As empresas, através de seus líderes e recursos, devem garantir aos colaboradores que as condições físicas de trabalho, os padrões existentes, os treinamentos, a gestão dos riscos, o respeito, a justiça e o cuidado com sua integridade física e mental estejam plenas, disponíveis e acessíveis.

E quando se trata de todas essas garantias, o colaborador não pode ser considerado um ente passivo no processo. Para isso, empresas e seus líderes precisam chamá-los e envolvê-los para ser parte integrante e relevante de todo o processo de projeto, dimensionamento, instalação, operação, controle, monitoramento e fiscalização de suas atividades.

 

Espírito da lei

 

Até aqui, esse texto pode parecer que foi escrito a partir do que existe de mais atual em termos de segurança baseada em comportamento (BBS), HOP, Safety 2, Segurança Diferente e qualquer outra filosofia ou metodologia para desenvolvimento da Segurança do Trabalho. Mas não foi.

Esse texto foi idealizado e transferido para o “papel” a partir da constituição brasileira e do que define nossas normas regulamentadoras. Se eu considerasse, para esse texto, consultar normas técnicas específicas, o texto ficasse ainda mais “atual”.

Talvez você não esteja fazendo a associação porque os termos na nossa legislação são outros. Ao invés de usar termos como “empresa”, “organização” ou “líderes”, as legislações e normas usam o termo “empregador”. Ao invés de “colaborador”, usa-se “trabalhador” ou “empregado”. Ao invés de falar de “cuidado”, fala-se de “dignidade” nas leis e NRs. O que importa, é o espírito da lei, não a modernidade dos termos corporativos.
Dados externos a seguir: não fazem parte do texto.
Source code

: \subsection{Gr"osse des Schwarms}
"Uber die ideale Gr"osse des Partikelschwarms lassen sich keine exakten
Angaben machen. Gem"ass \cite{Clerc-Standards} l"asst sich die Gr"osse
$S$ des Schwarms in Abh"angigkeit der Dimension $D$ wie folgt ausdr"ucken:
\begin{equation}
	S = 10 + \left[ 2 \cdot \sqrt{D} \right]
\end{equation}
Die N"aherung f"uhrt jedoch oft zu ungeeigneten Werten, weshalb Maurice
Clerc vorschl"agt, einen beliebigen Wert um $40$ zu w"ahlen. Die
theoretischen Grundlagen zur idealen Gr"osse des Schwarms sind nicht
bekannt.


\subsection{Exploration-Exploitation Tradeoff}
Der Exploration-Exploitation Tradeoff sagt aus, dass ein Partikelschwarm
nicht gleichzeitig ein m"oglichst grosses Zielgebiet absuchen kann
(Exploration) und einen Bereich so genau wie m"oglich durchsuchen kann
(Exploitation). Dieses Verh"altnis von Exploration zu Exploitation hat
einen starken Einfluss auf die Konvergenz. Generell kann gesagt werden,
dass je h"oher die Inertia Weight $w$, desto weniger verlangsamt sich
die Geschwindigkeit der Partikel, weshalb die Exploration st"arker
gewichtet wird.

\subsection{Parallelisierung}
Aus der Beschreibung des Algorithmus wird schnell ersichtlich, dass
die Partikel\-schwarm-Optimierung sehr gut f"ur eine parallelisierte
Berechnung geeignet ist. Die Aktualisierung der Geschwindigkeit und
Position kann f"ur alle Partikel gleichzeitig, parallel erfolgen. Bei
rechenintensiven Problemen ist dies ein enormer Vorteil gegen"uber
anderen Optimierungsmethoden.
Há algum tempo eu ouvi que, no Brasil, estamos presos a uma compreensão equivocada do que é segurança do trabalho e que essa compreensão equivocada tem uma ligação direta com um certo foco exagerado na legislação e nas NRs. Gostaria muito que isso fosse verdade. Quem conhece a segurança do trabalho profundamente e, da mesma maneira, conhece a realidade brasileira, sabe que a aderência à requisitos legais é muito baixa. Coisas básicas como proteções de máquinas e fornecimento de EPI ainda são dilemas em muitas empresas.
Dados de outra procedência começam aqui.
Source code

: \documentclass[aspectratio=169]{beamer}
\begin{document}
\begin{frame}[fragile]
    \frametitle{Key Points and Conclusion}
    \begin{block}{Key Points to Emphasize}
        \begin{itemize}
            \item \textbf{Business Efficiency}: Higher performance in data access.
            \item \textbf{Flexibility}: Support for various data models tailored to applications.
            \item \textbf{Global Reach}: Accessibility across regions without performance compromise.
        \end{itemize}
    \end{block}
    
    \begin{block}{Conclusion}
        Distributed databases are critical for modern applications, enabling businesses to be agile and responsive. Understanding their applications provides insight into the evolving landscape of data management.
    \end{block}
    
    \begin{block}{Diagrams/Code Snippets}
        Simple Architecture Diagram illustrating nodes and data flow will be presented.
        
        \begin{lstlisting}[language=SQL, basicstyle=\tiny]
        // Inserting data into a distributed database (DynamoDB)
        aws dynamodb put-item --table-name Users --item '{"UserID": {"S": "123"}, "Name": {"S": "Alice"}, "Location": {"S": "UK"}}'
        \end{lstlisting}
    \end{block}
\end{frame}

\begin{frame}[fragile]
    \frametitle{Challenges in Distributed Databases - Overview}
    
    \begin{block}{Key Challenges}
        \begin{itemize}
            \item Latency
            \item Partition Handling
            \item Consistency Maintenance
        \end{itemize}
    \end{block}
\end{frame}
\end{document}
E essa situação de aderência precária às normas regulamentadoras e outras leis é o que está intimamente ligada aos acidentes de trabalho que não aparentam ter qualquer tendência de redução, ou seja, há mais de uma década está no mesmo patamar.

 

Gestão de pessoas

 

É errado associar a pouca importância dada ao atendimento de requisitos legais à uma espécie de incompreensão do que existe de mais atual em conceitos sobre comportamento, cultura, gestão e aprendizado organizacional. Da mesma maneira que o atendimento às NRs é deixado em segundo plano, qualquer outra filosofia ou abordagem que se proponha a resolver “tudo que está aí” também será escanteada.
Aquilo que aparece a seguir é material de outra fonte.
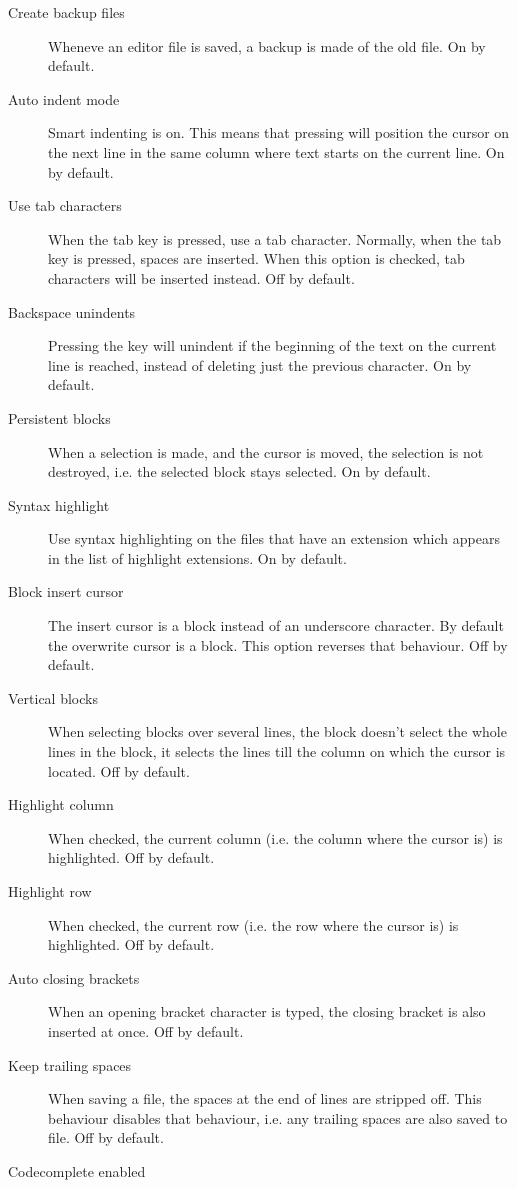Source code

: \begin{description}
\item[Create backup files]
Wheneve an editor file is saved, a backup is made of the old file. On by
default.
\item[Auto indent mode] 
Smart indenting is on. This means that pressing  will position the 
cursor on the next line in the same column where text starts on the current
line. On by default.
\item[Use tab characters] 
When the tab key is pressed, use a tab character. Normally, when the tab key
is pressed, spaces are inserted. When this option is checked, tab characters 
will be inserted instead. Off by default.
\item[Backspace unindents]
Pressing the  key will unindent if the beginning of the text on
the current line is reached, instead of deleting just the previous
character. On by default.
\item[Persistent blocks]
When a selection is made, and the cursor is moved, the selection is not
destroyed, i.e. the selected block stays selected. On by default. 
\item[Syntax highlight]
Use syntax highlighting on the files that have an extension which appears in
the list of highlight extensions. On by default.
\item[Block insert cursor]
The insert cursor is a block instead of an underscore character. By default
the overwrite cursor is a block. This option reverses that behaviour. Off by
default.
\item[Vertical blocks]
When selecting blocks over several lines, the block doesn't select the whole
lines in the block, it selects the lines till the column on which the cursor
is located. Off by default.
\item[Highlight column]
When checked, the current column (i.e. the column where the cursor is) is
highlighted. Off by default.
\item[Highlight row]
When checked, the current row (i.e. the row where the cursor is) is
highlighted. Off by default.
\item[Auto closing brackets]
When an opening bracket character is typed, the closing bracket is also
inserted at once. Off by default.
\item[Keep trailing spaces]
When saving a file, the spaces at the end of lines are stripped off. This
behaviour disables that behaviour, i.e. any trailing spaces are also saved
to file. Off by default.
\item[Codecomplete enabled]

\end{description}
Pergunte sobre as razões das pessoas usarem o cinto de segurança no carro. Pergunte-se por quais motivos evitam beber quando sabem que precisarão dirigir. Você pode não gostar do que ouvirá, mas a potencial responsabilização por quem tem a autoridade de fazê-lo é parte da resposta. Alguns dirão que se trata de comando e controle e que isso deve ser preterido em nome de uma forma mais atual e humanizada de gestão de pessoas. É possível que estejam certo e eu gostaria que estivessem, afinal, comando e controle não funciona sempre e nem indefinidamente.

Abordagens baseadas em comportamento, estratégias voltadas ao desenvolvimento da cultura de segurança e novas metodologias e filosofias fazem muito sentido em algumas organizações onde o atendimento a requisitos legais não é mais um problema. Mas eu sou muito cético quando uma empresa mostra um nível de aderência de 80% aos requisitos legais e o diagnóstico de cultura de segurança diz que a organização é dependente (Bradley) ou calculativa (H&M).

Eu sei que é uma postura polêmica e difícil, mas se olhássemos para nossa legislação e normas regulamentadoras com o mesmo carinho e acolhimento que olhamos para outras filosofias e metodologias, teríamos empregadores oferecendo condições de trabalho mais dignas aos trabalhadores ou, se achar mais adequado, organizações promovendo um ambiente de cuidado e risco zero em que os colaboradores são respeitados e parte do processo.